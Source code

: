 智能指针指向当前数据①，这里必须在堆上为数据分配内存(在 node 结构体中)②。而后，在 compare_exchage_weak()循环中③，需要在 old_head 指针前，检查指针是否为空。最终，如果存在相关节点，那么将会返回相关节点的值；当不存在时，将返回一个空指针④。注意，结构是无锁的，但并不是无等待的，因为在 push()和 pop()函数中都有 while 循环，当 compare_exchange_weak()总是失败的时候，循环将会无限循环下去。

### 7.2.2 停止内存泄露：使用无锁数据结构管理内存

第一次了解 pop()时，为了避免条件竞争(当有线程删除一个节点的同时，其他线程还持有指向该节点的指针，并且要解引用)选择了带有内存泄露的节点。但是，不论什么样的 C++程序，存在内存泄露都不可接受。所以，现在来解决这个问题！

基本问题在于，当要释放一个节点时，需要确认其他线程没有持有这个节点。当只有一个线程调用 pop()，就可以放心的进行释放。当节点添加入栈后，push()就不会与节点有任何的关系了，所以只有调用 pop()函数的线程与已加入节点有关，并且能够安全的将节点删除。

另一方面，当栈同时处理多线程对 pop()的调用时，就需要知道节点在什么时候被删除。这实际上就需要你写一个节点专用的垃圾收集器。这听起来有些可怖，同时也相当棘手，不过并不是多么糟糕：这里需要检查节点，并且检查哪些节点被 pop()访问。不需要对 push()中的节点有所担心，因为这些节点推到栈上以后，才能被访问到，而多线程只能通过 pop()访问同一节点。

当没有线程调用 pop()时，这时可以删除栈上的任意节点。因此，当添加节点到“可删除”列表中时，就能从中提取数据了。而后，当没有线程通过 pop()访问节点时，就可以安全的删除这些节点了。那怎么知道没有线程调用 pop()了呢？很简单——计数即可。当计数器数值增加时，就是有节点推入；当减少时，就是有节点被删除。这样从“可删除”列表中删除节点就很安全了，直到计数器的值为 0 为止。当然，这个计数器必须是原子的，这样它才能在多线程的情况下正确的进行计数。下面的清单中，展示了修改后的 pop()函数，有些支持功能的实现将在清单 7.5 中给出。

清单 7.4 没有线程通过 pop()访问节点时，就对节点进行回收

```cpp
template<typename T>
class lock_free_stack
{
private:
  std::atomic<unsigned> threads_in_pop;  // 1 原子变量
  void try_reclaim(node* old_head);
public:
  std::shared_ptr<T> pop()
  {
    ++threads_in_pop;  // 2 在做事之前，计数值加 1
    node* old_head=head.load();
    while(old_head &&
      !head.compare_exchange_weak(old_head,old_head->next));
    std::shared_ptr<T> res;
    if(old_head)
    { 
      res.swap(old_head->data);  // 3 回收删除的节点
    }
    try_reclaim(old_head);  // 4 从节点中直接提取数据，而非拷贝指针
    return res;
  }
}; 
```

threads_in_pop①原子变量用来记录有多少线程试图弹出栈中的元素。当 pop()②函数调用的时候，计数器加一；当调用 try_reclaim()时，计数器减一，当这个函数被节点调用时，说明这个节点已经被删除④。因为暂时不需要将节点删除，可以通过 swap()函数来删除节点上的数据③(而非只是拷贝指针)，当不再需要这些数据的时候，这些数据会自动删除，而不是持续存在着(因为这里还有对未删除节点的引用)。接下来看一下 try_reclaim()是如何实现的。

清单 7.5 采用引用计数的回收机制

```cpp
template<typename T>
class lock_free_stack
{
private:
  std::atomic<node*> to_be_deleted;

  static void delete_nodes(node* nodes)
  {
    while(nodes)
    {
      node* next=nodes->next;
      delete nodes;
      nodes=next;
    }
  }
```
--
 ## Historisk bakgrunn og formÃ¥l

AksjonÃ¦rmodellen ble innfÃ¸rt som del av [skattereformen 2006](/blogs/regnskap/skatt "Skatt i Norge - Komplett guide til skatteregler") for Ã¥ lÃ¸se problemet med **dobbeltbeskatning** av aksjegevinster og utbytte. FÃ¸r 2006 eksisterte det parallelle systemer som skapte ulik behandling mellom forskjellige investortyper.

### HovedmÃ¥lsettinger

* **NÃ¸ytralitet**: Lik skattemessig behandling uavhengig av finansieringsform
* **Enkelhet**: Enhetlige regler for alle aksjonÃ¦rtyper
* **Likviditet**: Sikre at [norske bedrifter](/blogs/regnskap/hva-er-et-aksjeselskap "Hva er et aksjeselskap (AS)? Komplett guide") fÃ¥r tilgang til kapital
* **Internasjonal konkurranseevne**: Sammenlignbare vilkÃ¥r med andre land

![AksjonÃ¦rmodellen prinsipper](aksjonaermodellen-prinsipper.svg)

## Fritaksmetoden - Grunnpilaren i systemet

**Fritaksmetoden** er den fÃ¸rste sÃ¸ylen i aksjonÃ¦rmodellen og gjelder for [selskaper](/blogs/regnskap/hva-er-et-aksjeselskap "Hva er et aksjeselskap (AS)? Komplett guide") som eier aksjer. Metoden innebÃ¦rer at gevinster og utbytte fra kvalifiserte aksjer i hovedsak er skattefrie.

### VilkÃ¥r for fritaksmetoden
--
● **Prompt**
In the listing above, find the line with "for alle aksjonÃ¦rtyper" and the line with "### VilkÃ¥r for fritaksmetoden"; set down exactly those two lines and every line between them, nothing more.

● **The completed task**
* **Enkelhet**: Enhetlige regler for alle aksjonÃ¦rtyper
* **Likviditet**: Sikre at [norske bedrifter](/blogs/regnskap/hva-er-et-aksjeselskap "Hva er et aksjeselskap (AS)? Komplett guide") fÃ¥r tilgang til kapital
* **Internasjonal konkurranseevne**: Sammenlignbare vilkÃ¥r med andre land

![AksjonÃ¦rmodellen prinsipper](aksjonaermodellen-prinsipper.svg)

## Fritaksmetoden - Grunnpilaren i systemet

**Fritaksmetoden** er den fÃ¸rste sÃ¸ylen i aksjonÃ¦rmodellen og gjelder for [selskaper](/blogs/regnskap/hva-er-et-aksjeselskap "Hva er et aksjeselskap (AS)? Komplett guide") som eier aksjer. Metoden innebÃ¦rer at gevinster og utbytte fra kvalifiserte aksjer i hovedsak er skattefrie.

### VilkÃ¥r for fritaksmetoden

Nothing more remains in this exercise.